In this study, the mean age of the included cases was 45.43 ± 8.62 years. There was female predominance over male. These finding agreed with the previously published studies [25, 26].

No tumor recurrence was encountered within the 1-year follow-up period proved radiologically with follow up HRCT and gadolinium-enhanced MRI. Tinnitus was the most common symptom encountered in all involved cases. Tinnitus was assessed using THI. In this study, a statistically significant reduction in the postoperative THI in comparison to the preoperative results was encountered. Such finding ensured the efficacy of coblation technique in management of glomus tympanicum. Regarding dizziness, no statistically significant difference between pre- and postoperative dizziness indicating that coblation technique had mostly no harmful effect on the inner ear. Such finding may be explained by the lesser temperature generated by the Coblator. Moreover, no significant change in the taste sensation postoperatively in comparison to the preoperative results which indicated the safety of this technique over the chorda tympani. Hearing evaluation was another important point of interest. A significant reduction in the postoperative AC and ABG was found ensuring the efficacy of this technique in improving hearing. Moreover, no significant change in postoperative BC in relation to the preoperative results. Again, this could emphasize the safety of coblation technique over the inner ear which could be explained by the lesser temperature generated which is not transmitted to the cochlea. Such result might give an advantage for coblation technique over laser and bipolar electrocautery. No disruption of the integrity of the ossicles or facial nerve during surgery. This could be explained by the tumor contracture due to the effect of coblation which enhanced exposure of the tumor surroundings and reduced manipulation of the important structures including facial nerve and ossicles.
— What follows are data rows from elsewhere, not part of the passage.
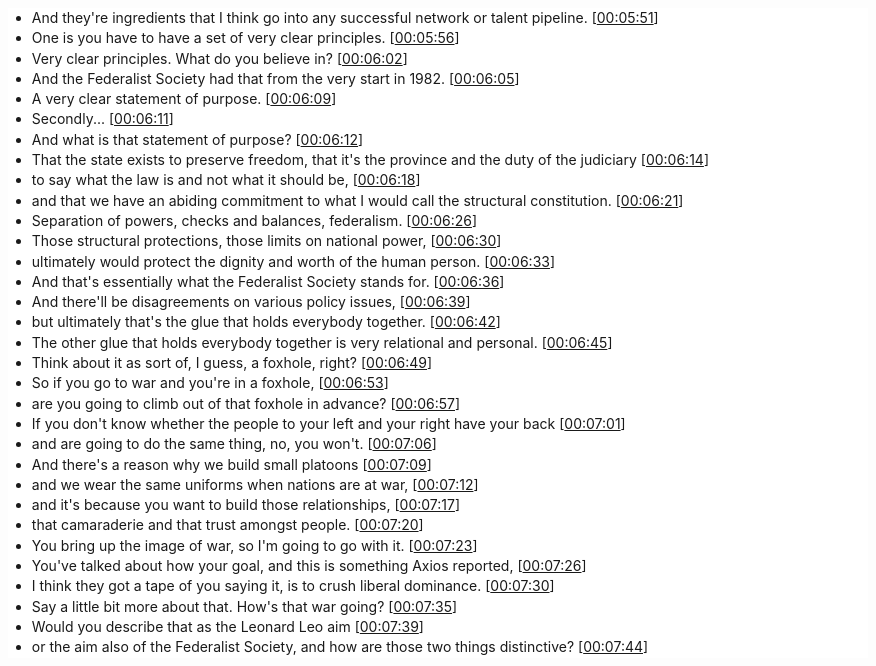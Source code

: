 *  And they're ingredients that I think go into any successful network or talent pipeline. [[00:05:51](https://www.youtube.com/watch?v=_yH5GNe1Xqo&t=351.0s)]
*  One is you have to have a set of very clear principles. [[00:05:56](https://www.youtube.com/watch?v=_yH5GNe1Xqo&t=356.0s)]
*  Very clear principles. What do you believe in? [[00:06:02](https://www.youtube.com/watch?v=_yH5GNe1Xqo&t=362.0s)]
*  And the Federalist Society had that from the very start in 1982. [[00:06:05](https://www.youtube.com/watch?v=_yH5GNe1Xqo&t=365.0s)]
*  A very clear statement of purpose. [[00:06:09](https://www.youtube.com/watch?v=_yH5GNe1Xqo&t=369.0s)]
*  Secondly... [[00:06:11](https://www.youtube.com/watch?v=_yH5GNe1Xqo&t=371.0s)]
*  And what is that statement of purpose? [[00:06:12](https://www.youtube.com/watch?v=_yH5GNe1Xqo&t=372.0s)]
*  That the state exists to preserve freedom, that it's the province and the duty of the judiciary [[00:06:14](https://www.youtube.com/watch?v=_yH5GNe1Xqo&t=374.0s)]
*  to say what the law is and not what it should be, [[00:06:18](https://www.youtube.com/watch?v=_yH5GNe1Xqo&t=378.0s)]
*  and that we have an abiding commitment to what I would call the structural constitution. [[00:06:21](https://www.youtube.com/watch?v=_yH5GNe1Xqo&t=381.0s)]
*  Separation of powers, checks and balances, federalism. [[00:06:26](https://www.youtube.com/watch?v=_yH5GNe1Xqo&t=386.0s)]
*  Those structural protections, those limits on national power, [[00:06:30](https://www.youtube.com/watch?v=_yH5GNe1Xqo&t=390.0s)]
*  ultimately would protect the dignity and worth of the human person. [[00:06:33](https://www.youtube.com/watch?v=_yH5GNe1Xqo&t=393.0s)]
*  And that's essentially what the Federalist Society stands for. [[00:06:36](https://www.youtube.com/watch?v=_yH5GNe1Xqo&t=396.0s)]
*  And there'll be disagreements on various policy issues, [[00:06:39](https://www.youtube.com/watch?v=_yH5GNe1Xqo&t=399.0s)]
*  but ultimately that's the glue that holds everybody together. [[00:06:42](https://www.youtube.com/watch?v=_yH5GNe1Xqo&t=402.0s)]
*  The other glue that holds everybody together is very relational and personal. [[00:06:45](https://www.youtube.com/watch?v=_yH5GNe1Xqo&t=405.0s)]
*  Think about it as sort of, I guess, a foxhole, right? [[00:06:49](https://www.youtube.com/watch?v=_yH5GNe1Xqo&t=409.0s)]
*  So if you go to war and you're in a foxhole, [[00:06:53](https://www.youtube.com/watch?v=_yH5GNe1Xqo&t=413.0s)]
*  are you going to climb out of that foxhole in advance? [[00:06:57](https://www.youtube.com/watch?v=_yH5GNe1Xqo&t=417.0s)]
*  If you don't know whether the people to your left and your right have your back [[00:07:01](https://www.youtube.com/watch?v=_yH5GNe1Xqo&t=421.0s)]
*  and are going to do the same thing, no, you won't. [[00:07:06](https://www.youtube.com/watch?v=_yH5GNe1Xqo&t=426.0s)]
*  And there's a reason why we build small platoons [[00:07:09](https://www.youtube.com/watch?v=_yH5GNe1Xqo&t=429.0s)]
*  and we wear the same uniforms when nations are at war, [[00:07:12](https://www.youtube.com/watch?v=_yH5GNe1Xqo&t=432.0s)]
*  and it's because you want to build those relationships, [[00:07:17](https://www.youtube.com/watch?v=_yH5GNe1Xqo&t=437.0s)]
*  that camaraderie and that trust amongst people. [[00:07:20](https://www.youtube.com/watch?v=_yH5GNe1Xqo&t=440.0s)]
*  You bring up the image of war, so I'm going to go with it. [[00:07:23](https://www.youtube.com/watch?v=_yH5GNe1Xqo&t=443.0s)]
*  You've talked about how your goal, and this is something Axios reported, [[00:07:26](https://www.youtube.com/watch?v=_yH5GNe1Xqo&t=446.0s)]
*  I think they got a tape of you saying it, is to crush liberal dominance. [[00:07:30](https://www.youtube.com/watch?v=_yH5GNe1Xqo&t=450.0s)]
*  Say a little bit more about that. How's that war going? [[00:07:35](https://www.youtube.com/watch?v=_yH5GNe1Xqo&t=455.0s)]
*  Would you describe that as the Leonard Leo aim [[00:07:39](https://www.youtube.com/watch?v=_yH5GNe1Xqo&t=459.0s)]
*  or the aim also of the Federalist Society, and how are those two things distinctive? [[00:07:44](https://www.youtube.com/watch?v=_yH5GNe1Xqo&t=464.0s)]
There is no cutoff time for recurrence of glomus tumor. Sanna et al. [27] found that majority of recurrences occurs after at least 5 years. Another study by Contrera et al. [28] estimated that the median time for recurrence was 18.4 years following treatment. Thus, the recommendation of the Endocrinal Society was to follow up the patients for at least 10 years after treatment [29].

The main limitations of this study were the short follow up period and the small number of the study population. We recommend further studies with long follow-up period and larger study population. In addition, we encourage further studies comparing coblation technique with laser and piezosurgery in management of glomus tympanicum.

Conclusion

Coblation is an effective and safe tool in excision of glomus tympanicum tumors. Further studies comparing coblation with laser and piezosurgery are strongly recommended. In addition, we recommend further studies with long follow up period and larger study population.